General guidance needed, multiple log files

Hi,

I'm new to Logstash and need some guidance on input from multiple log files.

I would like to send all of my logs (i.e. messages, secure, httpd ...) to ELK.

What I have found is that if I sent them through rsyslog they will endup as a one collective stream in Kibana/Elastic.

How do I divide them to be recognised as messages,secure httpd, and so on. as the moment they all are tagged as type: syslog.

Do I need to create multiple config files with different filters on input? But then do I need to send every single file to a different port?

What's the best practice in this case?

How do I divide them to be recognised as messages,secure httpd, and so on. as the moment they all are tagged as type: syslog.

You can differentiate different types of messages either by setting different types (they don't all have to be syslog) or you can set another field that indicates what type of message it is. The input plugins can add arbitrary fields via the add_field parameter.

Do I need to create multiple config files with different filters on input?

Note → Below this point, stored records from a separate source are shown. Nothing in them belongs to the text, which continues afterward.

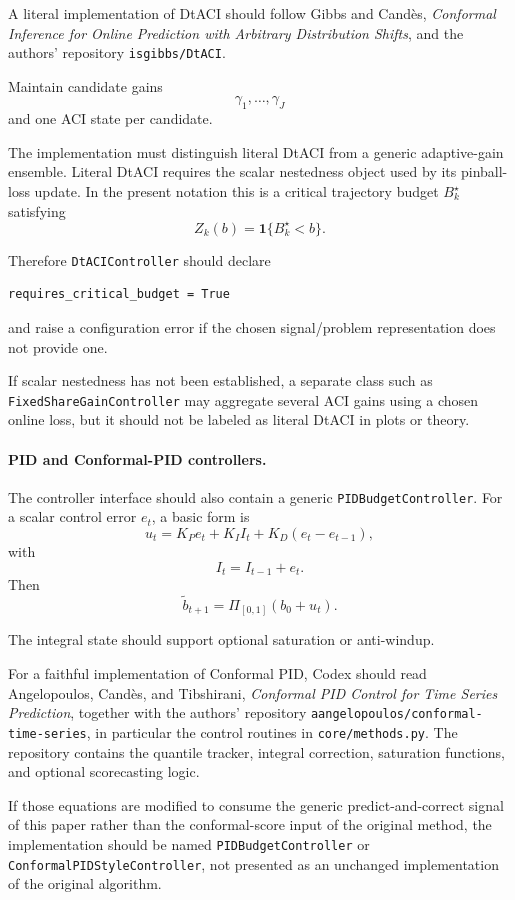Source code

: \documentclass[11pt]{article}
\begin{document}
A literal implementation of DtACI should follow Gibbs and Cand\`es,
\emph{Conformal Inference for Online Prediction with Arbitrary Distribution
Shifts}, and the authors' repository
\texttt{isgibbs/DtACI}.

Maintain candidate gains
\[
    \gamma_1,\ldots,\gamma_J
\]
and one ACI state per candidate.

The implementation must distinguish literal DtACI from a generic
adaptive-gain ensemble.  Literal DtACI requires the scalar nestedness object
used by its pinball-loss update.  In the present notation this is a critical
trajectory budget $B_k^\star$ satisfying
\[
    Z_k(b)
    =
    \mathbf 1\{
        B_k^\star<b
    \}.
\]

Therefore \texttt{DtACIController} should declare
\begin{verbatim}
requires_critical_budget = True
\end{verbatim}
and raise a configuration error if the chosen signal/problem representation
does not provide one.

If scalar nestedness has not been established, a separate class such as
\texttt{FixedShareGainController} may aggregate several ACI gains using a
chosen online loss, but it should not be labeled as literal DtACI in plots or
theory.

\paragraph{PID and Conformal-PID controllers.}

The controller interface should also contain a generic
\texttt{PIDBudgetController}.  For a scalar control error $e_t$, a basic form
is
\[
    u_t
    =
    K_P e_t
    +
    K_I I_t
    +
    K_D(e_t-e_{t-1}),
\]
with
\[
    I_t
    =
    I_{t-1}+e_t.
\]
Then
\[
    \widetilde b_{t+1}
    =
    \Pi_{[0,1]}
    (
        b_0+u_t
    ).
\]

The integral state should support optional saturation or anti-windup.

For a faithful implementation of Conformal PID, Codex should read
Angelopoulos, Cand\`es, and Tibshirani,
\emph{Conformal PID Control for Time Series Prediction}, together with the
authors' repository
\texttt{aangelopoulos/conformal-time-series}, in particular the control
routines in \texttt{core/methods.py}.  The repository contains the quantile
tracker, integral correction, saturation functions, and optional scorecasting
logic.

If those equations are modified to consume the generic predict-and-correct
signal of this paper rather than the conformal-score input of the original
method, the implementation should be named
\texttt{PIDBudgetController} or
\texttt{ConformalPIDStyleController}, not presented as an unchanged
implementation of the original algorithm.
\end{document}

Keep in mind that all configuration files are concatenated by Logstash (in alphabetical order) to effectively form a single large file. Separating configuration stanzas into different files only has a meaning to you as a sysadmin. If you want different filters to apply to different types of messages you need to use conditionals. A filter placed in one file will otherwise still affect all messages passing through Logstash.

But then do I need to send every single file to a different port?

Are you talking about when you send to Logstash (from the syslog daemon or similar) or when Logstash sends the message elsewhere?

One approach that we use is to use a message queuing system instead of syslog. That way if there are network interruptions, the logs are buffered for a time.

We use kafka, and create a seperate 'topic' for each type of web server (web,database,mail). The in logstash we have 3 configs that pull from the respective topics.

You could alternatively put the logstash agent on each of your nodes, and have logstash 'tag' the data before it sends it out to syslog, redis, kafka ect. There is a great puppet module and chef cookbook that make this pretty easy to do.

Thank you @magnusbaeck and @spuder for your advise.

I started experimenting with logstash_forwarder aka lumberjack rather than rsyslog as it was easier for me to tag the logfiles although I guess the same can be somehow archived with rsyslog.